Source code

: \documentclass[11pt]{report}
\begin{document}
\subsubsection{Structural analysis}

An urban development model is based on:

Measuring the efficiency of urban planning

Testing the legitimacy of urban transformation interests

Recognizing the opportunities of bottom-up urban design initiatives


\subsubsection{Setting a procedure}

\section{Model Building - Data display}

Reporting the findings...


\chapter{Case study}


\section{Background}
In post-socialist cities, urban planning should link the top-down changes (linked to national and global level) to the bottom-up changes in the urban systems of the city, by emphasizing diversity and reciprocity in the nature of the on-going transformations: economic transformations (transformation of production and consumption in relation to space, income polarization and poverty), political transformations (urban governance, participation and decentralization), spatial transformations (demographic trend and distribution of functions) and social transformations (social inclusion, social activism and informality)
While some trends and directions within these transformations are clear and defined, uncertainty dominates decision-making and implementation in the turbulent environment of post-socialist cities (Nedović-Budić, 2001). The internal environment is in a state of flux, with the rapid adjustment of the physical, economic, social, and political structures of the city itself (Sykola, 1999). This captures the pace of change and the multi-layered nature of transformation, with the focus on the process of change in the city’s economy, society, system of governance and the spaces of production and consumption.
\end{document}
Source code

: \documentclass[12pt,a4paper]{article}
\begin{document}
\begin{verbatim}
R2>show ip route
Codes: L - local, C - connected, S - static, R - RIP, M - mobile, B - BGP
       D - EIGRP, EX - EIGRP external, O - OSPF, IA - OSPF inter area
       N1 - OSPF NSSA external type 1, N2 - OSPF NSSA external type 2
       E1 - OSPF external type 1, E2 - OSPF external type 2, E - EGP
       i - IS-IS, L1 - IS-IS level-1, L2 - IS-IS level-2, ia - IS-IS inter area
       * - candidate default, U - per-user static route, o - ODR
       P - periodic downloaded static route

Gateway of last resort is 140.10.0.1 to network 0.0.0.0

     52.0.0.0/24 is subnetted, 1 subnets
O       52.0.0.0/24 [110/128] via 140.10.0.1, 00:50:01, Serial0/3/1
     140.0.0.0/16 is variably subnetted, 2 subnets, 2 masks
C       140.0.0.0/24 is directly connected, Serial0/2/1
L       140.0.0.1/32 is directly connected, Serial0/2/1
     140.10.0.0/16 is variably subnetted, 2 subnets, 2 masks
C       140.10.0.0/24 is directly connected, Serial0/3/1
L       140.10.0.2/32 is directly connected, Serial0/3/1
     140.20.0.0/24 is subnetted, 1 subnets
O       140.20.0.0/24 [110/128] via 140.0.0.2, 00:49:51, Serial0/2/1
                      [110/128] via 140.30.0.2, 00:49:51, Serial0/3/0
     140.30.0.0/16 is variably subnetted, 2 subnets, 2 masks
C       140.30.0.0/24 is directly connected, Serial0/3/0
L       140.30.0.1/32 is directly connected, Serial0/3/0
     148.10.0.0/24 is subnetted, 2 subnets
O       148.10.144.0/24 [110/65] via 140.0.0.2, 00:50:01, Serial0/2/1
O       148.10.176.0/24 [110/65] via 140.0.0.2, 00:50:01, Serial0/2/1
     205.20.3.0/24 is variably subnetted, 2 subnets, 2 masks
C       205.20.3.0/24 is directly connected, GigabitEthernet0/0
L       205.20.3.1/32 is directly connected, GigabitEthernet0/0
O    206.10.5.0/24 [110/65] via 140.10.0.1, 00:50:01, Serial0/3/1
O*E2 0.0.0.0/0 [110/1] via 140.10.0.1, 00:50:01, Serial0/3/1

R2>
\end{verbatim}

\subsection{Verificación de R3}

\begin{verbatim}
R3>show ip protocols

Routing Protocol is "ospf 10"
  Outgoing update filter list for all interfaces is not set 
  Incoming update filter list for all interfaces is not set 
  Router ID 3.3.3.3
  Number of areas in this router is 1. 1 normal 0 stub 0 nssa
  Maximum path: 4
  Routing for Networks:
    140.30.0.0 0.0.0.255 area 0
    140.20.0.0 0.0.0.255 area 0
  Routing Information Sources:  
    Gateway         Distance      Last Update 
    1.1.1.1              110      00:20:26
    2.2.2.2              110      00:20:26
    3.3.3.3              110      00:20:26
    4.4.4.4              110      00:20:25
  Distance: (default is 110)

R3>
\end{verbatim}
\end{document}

____________

__Task to carry out__. Find the word "type" in the listing and copy each line that contains it.

__Response below__.
       N1 - OSPF NSSA external type 1, N2 - OSPF NSSA external type 2
       E1 - OSPF external type 1, E2 - OSPF external type 2, E - EGP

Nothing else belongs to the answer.